___ Input ___

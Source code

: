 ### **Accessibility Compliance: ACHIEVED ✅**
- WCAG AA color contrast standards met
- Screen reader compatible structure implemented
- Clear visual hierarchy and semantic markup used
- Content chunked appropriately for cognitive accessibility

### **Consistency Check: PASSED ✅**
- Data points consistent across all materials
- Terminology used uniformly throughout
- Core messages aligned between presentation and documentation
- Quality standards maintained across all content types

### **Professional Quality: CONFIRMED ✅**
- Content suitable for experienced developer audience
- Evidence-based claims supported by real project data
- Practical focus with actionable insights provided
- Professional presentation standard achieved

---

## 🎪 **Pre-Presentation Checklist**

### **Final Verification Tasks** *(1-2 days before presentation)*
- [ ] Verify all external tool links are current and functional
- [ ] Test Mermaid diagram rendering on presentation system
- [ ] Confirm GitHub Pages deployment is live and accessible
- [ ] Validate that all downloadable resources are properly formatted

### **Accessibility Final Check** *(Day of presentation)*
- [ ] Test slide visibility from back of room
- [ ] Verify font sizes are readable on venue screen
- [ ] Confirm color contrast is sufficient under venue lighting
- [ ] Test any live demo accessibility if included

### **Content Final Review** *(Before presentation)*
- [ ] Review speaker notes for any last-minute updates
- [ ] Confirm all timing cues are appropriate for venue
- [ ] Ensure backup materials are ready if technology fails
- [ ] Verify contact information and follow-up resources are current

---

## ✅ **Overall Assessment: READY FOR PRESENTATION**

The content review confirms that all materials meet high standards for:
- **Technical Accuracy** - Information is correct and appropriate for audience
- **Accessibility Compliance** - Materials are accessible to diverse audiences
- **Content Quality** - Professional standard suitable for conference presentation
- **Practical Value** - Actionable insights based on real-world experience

___

▸ **Exercise brief**
Reproduce exactly the lines of the records above from the one with "- [ ] Verify font" to the one with "- [ ] Review", both included, and leave out everything else.

▸ **Task solution**
- [ ] Verify font sizes are readable on venue screen
- [ ] Confirm color contrast is sufficient under venue lighting
- [ ] Test any live demo accessibility if included

### **Content Final Review** *(Before presentation)*
- [ ] Review speaker notes for any last-minute updates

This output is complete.